Can we tattoo this on the foreheads' of teachers and administrators? Access is meaningless without mastery of the prerequisite skills.

Paul B said...

Allison:

BINGO!

RPondiscio said...

I read this sausage of a story over and over again, trying to make sense of it, what the study found and what the author was recommeding. Finally I threw up my hands and gave up. I'm not sure if it's the study, or Science Daily's writer, but the signal-to-noise ratio here is off the charts.

Didn't we just see a Brookings report on how kids pushed into algebra without the requisite skills are floundering? This is how circles turn vicious.

Paul B said...

RPondisco:

Whew, thought it was just me. I read this three times, then went to the original article thinking I was missing some context or something. Nope!

My district is flooded with consultants and whenever they critique anything it's always prefaced with "Well research shows that...". My standard response for the last two years is, "Wow, didn't know about that. Could you send me that paper?"

I've never, ever, gotten a paper. Articles like this might be why they're not so much into sharing.

I tutored an AP algebra student this winter. He couldn't tell me the factors of 36 without a calculator and then he didn't get them all. Funny how the focus is getting INTO AP classes while concurrently downplaying testing.

It seems like the goal is to have the course, not to get anything out of it.

VickyS said...

Either you have a parent at home who is able and willing to teach you math basics or you don't. The schools just don't do it. That right there may prove to be the biggest current reason for the achievement gap for kids entering middle school.

As an aside, many schools think they can solve this problem by trying to engage more parents.
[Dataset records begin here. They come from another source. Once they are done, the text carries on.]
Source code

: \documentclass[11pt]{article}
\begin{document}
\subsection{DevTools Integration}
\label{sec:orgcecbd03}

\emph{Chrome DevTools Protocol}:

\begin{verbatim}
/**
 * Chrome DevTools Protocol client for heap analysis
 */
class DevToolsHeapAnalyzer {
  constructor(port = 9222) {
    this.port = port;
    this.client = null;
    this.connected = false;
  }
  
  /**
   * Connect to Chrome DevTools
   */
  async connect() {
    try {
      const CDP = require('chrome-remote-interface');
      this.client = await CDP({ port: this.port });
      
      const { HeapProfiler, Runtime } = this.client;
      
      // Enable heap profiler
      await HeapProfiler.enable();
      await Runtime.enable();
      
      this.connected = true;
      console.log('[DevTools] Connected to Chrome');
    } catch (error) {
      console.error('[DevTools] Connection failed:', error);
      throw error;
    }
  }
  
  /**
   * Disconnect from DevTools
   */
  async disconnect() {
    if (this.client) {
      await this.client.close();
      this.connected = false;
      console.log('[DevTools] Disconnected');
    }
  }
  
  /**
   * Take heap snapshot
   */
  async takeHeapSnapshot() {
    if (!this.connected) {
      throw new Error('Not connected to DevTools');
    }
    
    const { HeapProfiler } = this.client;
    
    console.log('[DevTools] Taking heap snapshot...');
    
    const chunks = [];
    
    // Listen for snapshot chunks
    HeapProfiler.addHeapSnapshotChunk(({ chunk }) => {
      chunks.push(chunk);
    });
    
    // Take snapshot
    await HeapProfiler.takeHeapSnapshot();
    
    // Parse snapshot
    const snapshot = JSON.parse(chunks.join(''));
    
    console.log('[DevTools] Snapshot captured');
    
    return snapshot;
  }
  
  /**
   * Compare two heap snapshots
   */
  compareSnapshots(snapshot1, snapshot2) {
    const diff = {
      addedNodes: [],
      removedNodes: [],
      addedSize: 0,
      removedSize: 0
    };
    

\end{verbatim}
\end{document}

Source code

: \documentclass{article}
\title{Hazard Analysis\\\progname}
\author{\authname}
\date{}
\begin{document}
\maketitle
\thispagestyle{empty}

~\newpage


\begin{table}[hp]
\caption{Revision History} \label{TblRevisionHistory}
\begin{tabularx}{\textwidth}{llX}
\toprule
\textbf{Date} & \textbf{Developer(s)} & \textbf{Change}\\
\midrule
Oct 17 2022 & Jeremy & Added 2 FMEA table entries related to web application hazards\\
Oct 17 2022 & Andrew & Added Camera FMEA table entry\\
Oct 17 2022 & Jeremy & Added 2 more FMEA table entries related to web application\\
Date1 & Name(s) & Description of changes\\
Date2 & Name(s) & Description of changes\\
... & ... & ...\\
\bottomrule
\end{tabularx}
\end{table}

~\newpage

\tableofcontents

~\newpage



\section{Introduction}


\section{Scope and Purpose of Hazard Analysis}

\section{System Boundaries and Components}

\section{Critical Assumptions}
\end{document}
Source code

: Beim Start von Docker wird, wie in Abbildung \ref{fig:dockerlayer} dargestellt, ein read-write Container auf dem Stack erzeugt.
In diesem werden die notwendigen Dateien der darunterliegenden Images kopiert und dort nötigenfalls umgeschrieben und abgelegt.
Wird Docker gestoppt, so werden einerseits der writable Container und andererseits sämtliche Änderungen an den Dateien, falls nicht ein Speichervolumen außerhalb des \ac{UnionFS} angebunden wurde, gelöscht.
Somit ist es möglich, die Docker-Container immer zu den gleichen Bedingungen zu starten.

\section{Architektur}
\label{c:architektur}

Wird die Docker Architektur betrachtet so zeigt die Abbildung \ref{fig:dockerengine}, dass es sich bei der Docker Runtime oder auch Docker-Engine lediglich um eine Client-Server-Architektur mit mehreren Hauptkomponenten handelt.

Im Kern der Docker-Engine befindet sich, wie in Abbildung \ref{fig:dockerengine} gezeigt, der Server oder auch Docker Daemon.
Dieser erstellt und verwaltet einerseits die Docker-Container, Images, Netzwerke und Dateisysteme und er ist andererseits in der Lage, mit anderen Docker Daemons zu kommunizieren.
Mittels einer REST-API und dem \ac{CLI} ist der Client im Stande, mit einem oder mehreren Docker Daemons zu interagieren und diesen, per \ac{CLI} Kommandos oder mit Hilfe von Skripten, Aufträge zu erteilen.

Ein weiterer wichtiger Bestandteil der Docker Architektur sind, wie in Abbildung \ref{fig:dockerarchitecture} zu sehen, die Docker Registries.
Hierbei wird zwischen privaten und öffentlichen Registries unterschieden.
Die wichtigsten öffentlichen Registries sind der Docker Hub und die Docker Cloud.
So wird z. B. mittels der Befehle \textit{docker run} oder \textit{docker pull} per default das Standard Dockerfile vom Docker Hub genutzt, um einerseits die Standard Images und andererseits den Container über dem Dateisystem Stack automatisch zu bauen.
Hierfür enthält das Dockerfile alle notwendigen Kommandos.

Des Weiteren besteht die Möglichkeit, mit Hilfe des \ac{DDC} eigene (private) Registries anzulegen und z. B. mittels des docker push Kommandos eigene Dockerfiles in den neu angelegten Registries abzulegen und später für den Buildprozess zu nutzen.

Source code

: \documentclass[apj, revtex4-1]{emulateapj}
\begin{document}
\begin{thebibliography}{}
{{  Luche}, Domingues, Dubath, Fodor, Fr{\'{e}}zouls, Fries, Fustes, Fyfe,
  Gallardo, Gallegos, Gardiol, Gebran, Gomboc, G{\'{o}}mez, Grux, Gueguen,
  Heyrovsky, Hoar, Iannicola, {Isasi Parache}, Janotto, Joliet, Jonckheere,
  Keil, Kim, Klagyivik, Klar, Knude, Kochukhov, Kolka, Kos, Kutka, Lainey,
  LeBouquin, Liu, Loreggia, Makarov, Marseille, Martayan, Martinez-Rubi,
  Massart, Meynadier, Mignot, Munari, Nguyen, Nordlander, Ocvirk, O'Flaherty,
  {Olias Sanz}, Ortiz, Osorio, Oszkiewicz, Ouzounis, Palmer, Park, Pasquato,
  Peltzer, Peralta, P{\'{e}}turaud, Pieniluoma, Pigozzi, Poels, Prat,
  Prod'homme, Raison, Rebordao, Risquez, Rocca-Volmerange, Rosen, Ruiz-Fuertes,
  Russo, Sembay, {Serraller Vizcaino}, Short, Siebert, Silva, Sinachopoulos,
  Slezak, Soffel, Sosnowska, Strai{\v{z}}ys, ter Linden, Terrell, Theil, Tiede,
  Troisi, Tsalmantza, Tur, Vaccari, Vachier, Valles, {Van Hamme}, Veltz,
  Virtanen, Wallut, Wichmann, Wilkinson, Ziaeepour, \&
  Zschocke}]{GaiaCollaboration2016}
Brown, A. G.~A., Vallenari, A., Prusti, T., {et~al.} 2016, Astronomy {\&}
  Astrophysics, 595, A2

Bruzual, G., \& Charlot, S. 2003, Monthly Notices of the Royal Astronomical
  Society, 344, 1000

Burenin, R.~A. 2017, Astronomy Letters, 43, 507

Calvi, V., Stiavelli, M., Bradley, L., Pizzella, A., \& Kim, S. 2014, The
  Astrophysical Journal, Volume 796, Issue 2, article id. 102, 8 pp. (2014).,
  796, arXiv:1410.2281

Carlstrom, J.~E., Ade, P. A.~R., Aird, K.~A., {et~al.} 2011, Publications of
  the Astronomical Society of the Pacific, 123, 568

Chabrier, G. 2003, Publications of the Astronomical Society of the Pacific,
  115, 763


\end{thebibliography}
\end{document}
Typical--go after something they really can't control and then they have an excuse for nonperformance.

Of course I think they can solve this problem by simply teaching math properly in the elementary grades. What a concept.

And sure, motivation and interest are prerequisite to success. Who knows, maybe Head Start kids are more motivated (hey Paul, where is the research??). But what kid doesn't shut down when thrown into a class that's over his/her head? "Access" to high level courses without the necessary competencies can only lead to demotivation (hurting that student) or a dumbing down of the class as an accommodation to the unprepared student (hurting the whole class).

This is why I think our state's 8th grade algebra requirement is nutty. Without the proper articulation between elementary and middle school and indeed, all the way back to the primary grades, there's just no way...

TIMSS analysis shows that the higher the grade level, the worse the US compares with other countries (the international achievement gap). Maybe at least part of that is because parental at-home tutors run out of steam as the kids enter middle school and high school.

Kai said...

How come these people always ignore the most obvious solution to the problem? A rigorous, thought provoking, content-rich national curriculum. What a concept.

CassyT said...

SteveH:
Speaking of trajectories, if you launch a SmartBoard off of a school roof that is 25 feet above the ground at an angle of 30 degrees from the horizontal with a speed of 10 feet per second, which car in the parking lot will it hit?Thank you. My monitor is now covered in coffee! I needed that laugh as I sit in the lobby at the NCTM Conference. Maybe NCTM should just send teachers to this website. It's certainly less expensive.

SteveH said...

Before you work too hard on the problem, please note that there is no one right solution. Let's just say that it's my token offering to NCTM.

CassyT said...

I had a another giggle as the presenter in a Lesson Study session brought up learning trajectories. And the answer is "my car" although I would have accepted, "the car of the guy who authorized the money for all the smartboards."

SteveH said...

"learning trajectories"

It this really a good phrase to use?

"Well, we threw the student up in the air, but for some reason, he didn't stay up there. Maybe we could try a different angle when he gets out of the hospital."